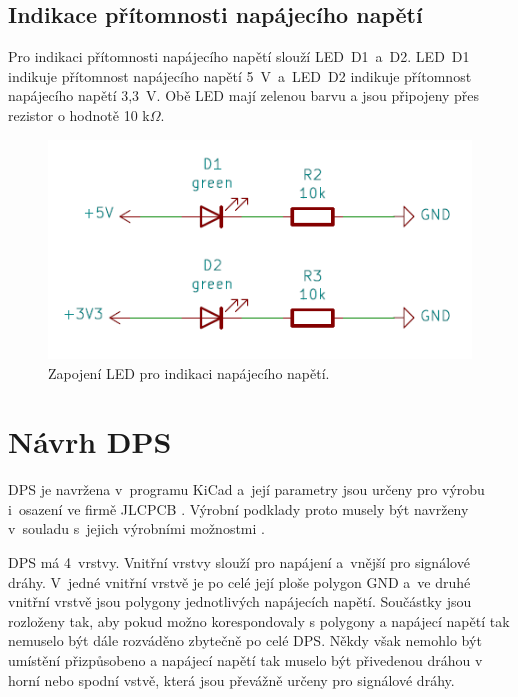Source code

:   \section{Indikace přítomnosti napájecího napětí}
  Pro indikaci přítomnosti napájecího napětí slouží LED~D1~a~D2. LED~D1 indikuje přítomnost napájecího napětí 
  5~V~a~LED~D2 indikuje přítomnost napájecího napětí 3,3~V. Obě LED mají zelenou barvu a jsou připojeny přes
  rezistor o hodnotě 10 k$\Omega$.

  \begin{figure}[!h]
    \begin{center}
      \includegraphics[scale=0.8]{obrazky/powerLED.png}
    \end{center}
    \caption[Zapojení LED pro indikaci napájecího napětí]{Zapojení LED pro indikaci napájecího napětí.}
  \end{figure}

  \chapter{Návrh DPS}
  DPS je navržena v~programu KiCad a~její parametry jsou určeny pro výrobu i~osazení ve firmě JLCPCB \cite{KiCad} \cite{JLCPCB}. Výrobní 
  podklady proto musely být navrženy v~souladu s~jejich výrobními možnostmi \cite{JLCPCB_Capabilities}.

  DPS má 4~vrstvy. Vnitřní vrstvy slouží pro napájení a~vnější pro signálové dráhy. V~jedné vnitřní vrstvě je po celé její ploše 
  polygon GND a~ve druhé vnitřní vrstvě jsou polygony jednotlivých napájecích napětí. Součástky jsou rozloženy tak, aby pokud možno
  korespondovaly s polygony a napájecí napětí tak nemuselo být dále rozváděno zbytečně po celé DPS. Někdy však nemohlo být umístění 
  přizpůsobeno a napájecí napětí tak muselo být přivedenou dráhou v horní nebo spodní vstvě, která jsou převážně určeny pro signálové 
  dráhy. 

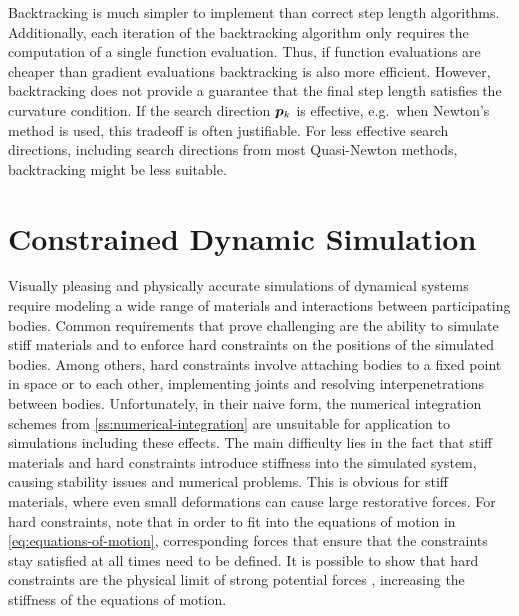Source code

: Backtracking is much simpler to implement than correct step length algorithms. Additionally, each iteration of the backtracking algorithm
only requires the computation of a single function evaluation. Thus, if function evaluations are cheaper than gradient evaluations 
backtracking is also more efficient. However, backtracking does not provide a guarantee that the final step length satisfies the curvature
condition. If the search direction $\bm{p}_k$ is effective, e.g.\ when Newton's method is used, this tradeoff is often justifiable. 
For less effective search directions, including search directions from most Quasi-Newton methods, backtracking might be less suitable.

\section{Constrained Dynamic Simulation}\label{s:dynamic-simulation}
Visually pleasing and physically accurate simulations of dynamical systems require modeling a wide range of materials and 
interactions between participating bodies. Common requirements that prove challenging are the ability to simulate stiff materials
and to enforce hard constraints on the positions of the simulated bodies. Among others, hard constraints involve attaching bodies
to a fixed point in space or to each other, implementing joints and resolving interpenetrations between bodies. Unfortunately, in their 
naive form, the numerical integration schemes from \cref{ss:numerical-integration} are unsuitable for application to simulations 
including these effects. The main difficulty lies in the fact that stiff materials and hard constraints introduce stiffness into 
the simulated system, causing stability issues and numerical problems. This is obvious for stiff materials, where even small 
deformations can cause large restorative forces. For hard constraints, note that in order to fit into the equations of motion in 
\cref{eq:equations-of-motion}, corresponding forces that ensure that the constraints stay satisfied at all times need to be defined. 
It is possible to show that hard constraints are the physical limit of strong potential forces \cite{servin2006}, increasing the 
stiffness of the equations of motion. 

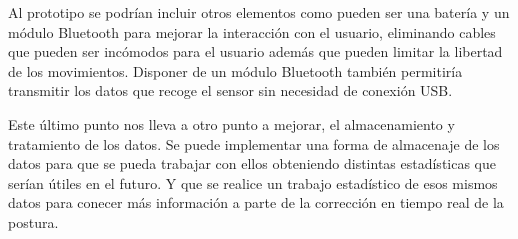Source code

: Al prototipo se podrían incluir otros elementos como pueden ser una batería y un módulo Bluetooth para mejorar la interacción con el usuario, eliminando cables que pueden ser incómodos para el usuario además que pueden limitar la libertad de los movimientos. Disponer de un módulo Bluetooth también permitiría transmitir los datos que recoge el sensor sin necesidad de conexión USB. 

Este último punto nos lleva a otro punto a mejorar, el almacenamiento y tratamiento de los datos. Se puede implementar una forma de almacenaje de los datos para que se pueda trabajar con ellos obteniendo distintas estadísticas que serían útiles en el futuro. Y que se realice un trabajo estadístico de esos mismos datos para conecer más información a parte de la corrección en tiempo real de la postura.
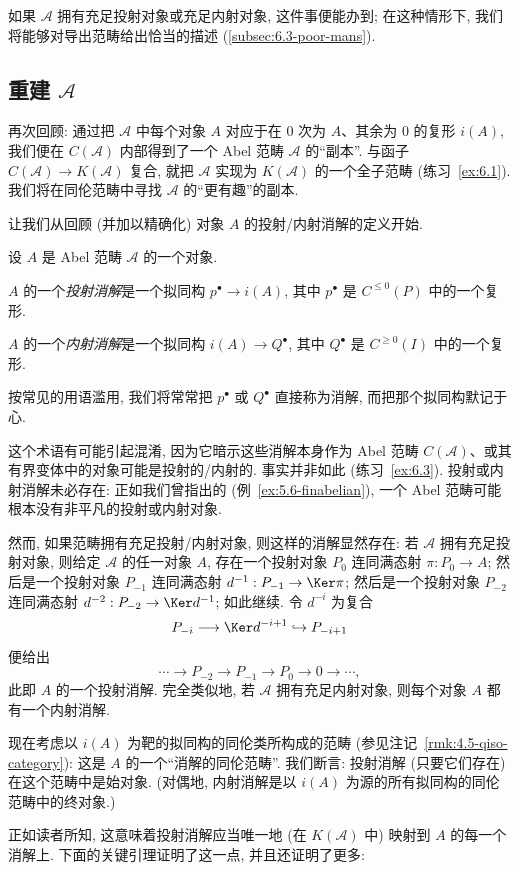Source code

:如果 $\mathcal{A}$ 拥有充足投射对象或充足内射对象, 这件事便能办到; 在这种情形下, 我们将能够对导出范畴给出恰当的描述 (\ref{subsec:6.3-poor-mans}).

\subsection{重建 \texorpdfstring{$\mathcal{A}$}{A}}
\label{subsec:6.1-recovering-A}

再次回顾: 通过把 $\mathcal{A}$ 中每个对象 $A$ 对应于在 $0$ 次为 $A$、其余为 $0$ 的复形 $i(A)$, 我们便在 $C(\mathcal{A})$ 内部得到了一个 Abel 范畴 $\mathcal{A}$ 的``副本''. 与函子 $C(\mathcal{A})\to K(\mathcal{A})$ 复合, 就把 $\mathcal{A}$ 实现为 $K(\mathcal{A})$ 的一个全子范畴 (练习~\ref{ex:6.1}). 我们将在同伦范畴中寻找 $\mathcal{A}$ 的``更有趣''的副本.

让我们从回顾 (并加以精确化) 对象 $A$ 的投射/内射消解的定义开始.

\begin{definition}\label{def:6.1-resolution}
设 $A$ 是 Abel 范畴 $\mathcal{A}$ 的一个对象.

$A$ 的一个\emph{投射消解}是一个拟同构 $p^\bullet\to i(A)$, 其中 $p^\bullet$ 是 $C^{\leq 0}(P)$ 中的一个复形.

$A$ 的一个\emph{内射消解}是一个拟同构 $i(A)\to Q^\bullet$, 其中 $Q^\bullet$ 是 $C^{\geq 0}(I)$ 中的一个复形.

按常见的用语滥用, 我们将常常把 $p^\bullet$ 或 $Q^\bullet$ 直接称为消解, 而把那个拟同构默记于心.
\end{definition}

\begin{remark}\label{rmk:6.2-terminology}
这个术语有可能引起混淆, 因为它暗示这些消解本身作为 Abel 范畴 $C(\mathcal{A})$、或其有界变体中的对象可能是投射的/内射的. 事实并非如此 (练习~\ref{ex:6.3}). 投射或内射消解未必存在: 正如我们曾指出的 (例~\ref{ex:5.6-finabelian}), 一个 Abel 范畴可能根本没有非平凡的投射或内射对象.

然而, 如果范畴拥有充足投射/内射对象, 则这样的消解显然存在: 若 $\mathcal{A}$ 拥有充足投射对象, 则给定 $\mathcal{A}$ 的任一对象 $A$, 存在一个投射对象 $P_0$ 连同满态射 $\pi:P_0\to A$; 然后是一个投射对象 $P_{-1}$ 连同满态射 $d^{-1}:P_{-1}\to\Ker\pi$; 然后是一个投射对象 $P_{-2}$ 连同满态射 $d^{-2}:P_{-2}\to\Ker d^{-1}$; 如此继续. 令 $d^{-i}$ 为复合
\[
P_{-i}\longrightarrow\Ker d^{-i+1}\hookrightarrow P_{-i+1}
\]
便给出
\[
\cdots\longrightarrow P_{-2}\longrightarrow P_{-1}\longrightarrow P_0\longrightarrow 0\longrightarrow\cdots,
\]
此即 $A$ 的一个投射消解. 完全类似地, 若 $\mathcal{A}$ 拥有充足内射对象, 则每个对象 $A$ 都有一个内射消解.

现在考虑以 $i(A)$ 为靶的拟同构的同伦类所构成的范畴 (参见注记~\ref{rmk:4.5-qiso-category}): 这是 $A$ 的一个``消解的同伦范畴''. 我们断言: 投射消解 (只要它们存在) 在这个范畴中是始对象. (对偶地, 内射消解是以 $i(A)$ 为源的所有拟同构的同伦范畴中的终对象.)

正如读者所知, 这意味着投射消解应当唯一地 (在 $K(\mathcal{A})$ 中) 映射到 $A$ 的每一个消解上. 下面的关键引理证明了这一点, 并且还证明了更多:
\end{remark}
==============================
- **Goal of the exercise**
A verbatim rendering of the listing above is required, without any of its pictures.

- **Your solution**
Source code

:   \section{Indikace přítomnosti napájecího napětí}
  Pro indikaci přítomnosti napájecího napětí slouží LED~D1~a~D2. LED~D1 indikuje přítomnost napájecího napětí 
  5~V~a~LED~D2 indikuje přítomnost napájecího napětí 3,3~V. Obě LED mají zelenou barvu a jsou připojeny přes
  rezistor o hodnotě 10 k$\Omega$.

  \begin{figure}[!h]
    \begin{center}
      \includegraphics[scale=0.8]{obrazky/powerLED.png}
    \end{center}
    \caption[Zapojení LED pro indikaci napájecího napětí]{Zapojení LED pro indikaci napájecího napětí.}
  \end{figure}

  \chapter{Návrh DPS}
  DPS je navržena v~programu KiCad a~její parametry jsou určeny pro výrobu i~osazení ve firmě JLCPCB \cite{KiCad} \cite{JLCPCB}. Výrobní 
  podklady proto musely být navrženy v~souladu s~jejich výrobními možnostmi \cite{JLCPCB_Capabilities}.

  DPS má 4~vrstvy. Vnitřní vrstvy slouží pro napájení a~vnější pro signálové dráhy. V~jedné vnitřní vrstvě je po celé její ploše 
  polygon GND a~ve druhé vnitřní vrstvě jsou polygony jednotlivých napájecích napětí. Součástky jsou rozloženy tak, aby pokud možno
  korespondovaly s polygony a napájecí napětí tak nemuselo být dále rozváděno zbytečně po celé DPS. Někdy však nemohlo být umístění 
  přizpůsobeno a napájecí napětí tak muselo být přivedenou dráhou v horní nebo spodní vstvě, která jsou převážně určeny pro signálové 
  dráhy. 

Source code

: Backtracking is much simpler to implement than correct step length algorithms. Additionally, each iteration of the backtracking algorithm
only requires the computation of a single function evaluation. Thus, if function evaluations are cheaper than gradient evaluations 
backtracking is also more efficient. However, backtracking does not provide a guarantee that the final step length satisfies the curvature
condition. If the search direction $\bm{p}_k$ is effective, e.g.\ when Newton's method is used, this tradeoff is often justifiable. 
For less effective search directions, including search directions from most Quasi-Newton methods, backtracking might be less suitable.

\section{Constrained Dynamic Simulation}\label{s:dynamic-simulation}
Visually pleasing and physically accurate simulations of dynamical systems require modeling a wide range of materials and 
interactions between participating bodies. Common requirements that prove challenging are the ability to simulate stiff materials
and to enforce hard constraints on the positions of the simulated bodies. Among others, hard constraints involve attaching bodies
to a fixed point in space or to each other, implementing joints and resolving interpenetrations between bodies. Unfortunately, in their 
naive form, the numerical integration schemes from \cref{ss:numerical-integration} are unsuitable for application to simulations 
including these effects. The main difficulty lies in the fact that stiff materials and hard constraints introduce stiffness into 
the simulated system, causing stability issues and numerical problems. This is obvious for stiff materials, where even small 
deformations can cause large restorative forces. For hard constraints, note that in order to fit into the equations of motion in 
\cref{eq:equations-of-motion}, corresponding forces that ensure that the constraints stay satisfied at all times need to be defined. 
It is possible to show that hard constraints are the physical limit of strong potential forces \cite{servin2006}, increasing the 
stiffness of the equations of motion. 

Source code

: Al prototipo se podrían incluir otros elementos como pueden ser una batería y un módulo Bluetooth para mejorar la interacción con el usuario, eliminando cables que pueden ser incómodos para el usuario además que pueden limitar la libertad de los movimientos. Disponer de un módulo Bluetooth también permitiría transmitir los datos que recoge el sensor sin necesidad de conexión USB. 

Este último punto nos lleva a otro punto a mejorar, el almacenamiento y tratamiento de los datos. Se puede implementar una forma de almacenaje de los datos para que se pueda trabajar con ellos obteniendo distintas estadísticas que serían útiles en el futuro. Y que se realice un trabajo estadístico de esos mismos datos para conecer más información a parte de la corrección en tiempo real de la postura.
Source code

:如果 $\mathcal{A}$ 拥有充足投射对象或充足内射对象, 这件事便能办到; 在这种情形下, 我们将能够对导出范畴给出恰当的描述 (\ref{subsec:6.3-poor-mans}).

\subsection{重建 \texorpdfstring{$\mathcal{A}$}{A}}
\label{subsec:6.1-recovering-A}

再次回顾: 通过把 $\mathcal{A}$ 中每个对象 $A$ 对应于在 $0$ 次为 $A$、其余为 $0$ 的复形 $i(A)$, 我们便在 $C(\mathcal{A})$ 内部得到了一个 Abel 范畴 $\mathcal{A}$ 的``副本''. 与函子 $C(\mathcal{A})\to K(\mathcal{A})$ 复合, 就把 $\mathcal{A}$ 实现为 $K(\mathcal{A})$ 的一个全子范畴 (练习~\ref{ex:6.1}). 我们将在同伦范畴中寻找 $\mathcal{A}$ 的``更有趣''的副本.

让我们从回顾 (并加以精确化) 对象 $A$ 的投射/内射消解的定义开始.

\begin{definition}\label{def:6.1-resolution}
设 $A$ 是 Abel 范畴 $\mathcal{A}$ 的一个对象.

$A$ 的一个\emph{投射消解}是一个拟同构 $p^\bullet\to i(A)$, 其中 $p^\bullet$ 是 $C^{\leq 0}(P)$ 中的一个复形.

$A$ 的一个\emph{内射消解}是一个拟同构 $i(A)\to Q^\bullet$, 其中 $Q^\bullet$ 是 $C^{\geq 0}(I)$ 中的一个复形.

按常见的用语滥用, 我们将常常把 $p^\bullet$ 或 $Q^\bullet$ 直接称为消解, 而把那个拟同构默记于心.
\end{definition}

\begin{remark}\label{rmk:6.2-terminology}
这个术语有可能引起混淆, 因为它暗示这些消解本身作为 Abel 范畴 $C(\mathcal{A})$、或其有界变体中的对象可能是投射的/内射的. 事实并非如此 (练习~\ref{ex:6.3}). 投射或内射消解未必存在: 正如我们曾指出的 (例~\ref{ex:5.6-finabelian}), 一个 Abel 范畴可能根本没有非平凡的投射或内射对象.

然而, 如果范畴拥有充足投射/内射对象, 则这样的消解显然存在: 若 $\mathcal{A}$ 拥有充足投射对象, 则给定 $\mathcal{A}$ 的任一对象 $A$, 存在一个投射对象 $P_0$ 连同满态射 $\pi:P_0\to A$; 然后是一个投射对象 $P_{-1}$ 连同满态射 $d^{-1}:P_{-1}\to\Ker\pi$; 然后是一个投射对象 $P_{-2}$ 连同满态射 $d^{-2}:P_{-2}\to\Ker d^{-1}$; 如此继续. 令 $d^{-i}$ 为复合
\[
P_{-i}\longrightarrow\Ker d^{-i+1}\hookrightarrow P_{-i+1}
\]
便给出
\[
\cdots\longrightarrow P_{-2}\longrightarrow P_{-1}\longrightarrow P_0\longrightarrow 0\longrightarrow\cdots,
\]
此即 $A$ 的一个投射消解. 完全类似地, 若 $\mathcal{A}$ 拥有充足内射对象, 则每个对象 $A$ 都有一个内射消解.

现在考虑以 $i(A)$ 为靶的拟同构的同伦类所构成的范畴 (参见注记~\ref{rmk:4.5-qiso-category}): 这是 $A$ 的一个``消解的同伦范畴''. 我们断言: 投射消解 (只要它们存在) 在这个范畴中是始对象. (对偶地, 内射消解是以 $i(A)$ 为源的所有拟同构的同伦范畴中的终对象.)

正如读者所知, 这意味着投射消解应当唯一地 (在 $K(\mathcal{A})$ 中) 映射到 $A$ 的每一个消解上. 下面的关键引理证明了这一点, 并且还证明了更多:
\end{remark}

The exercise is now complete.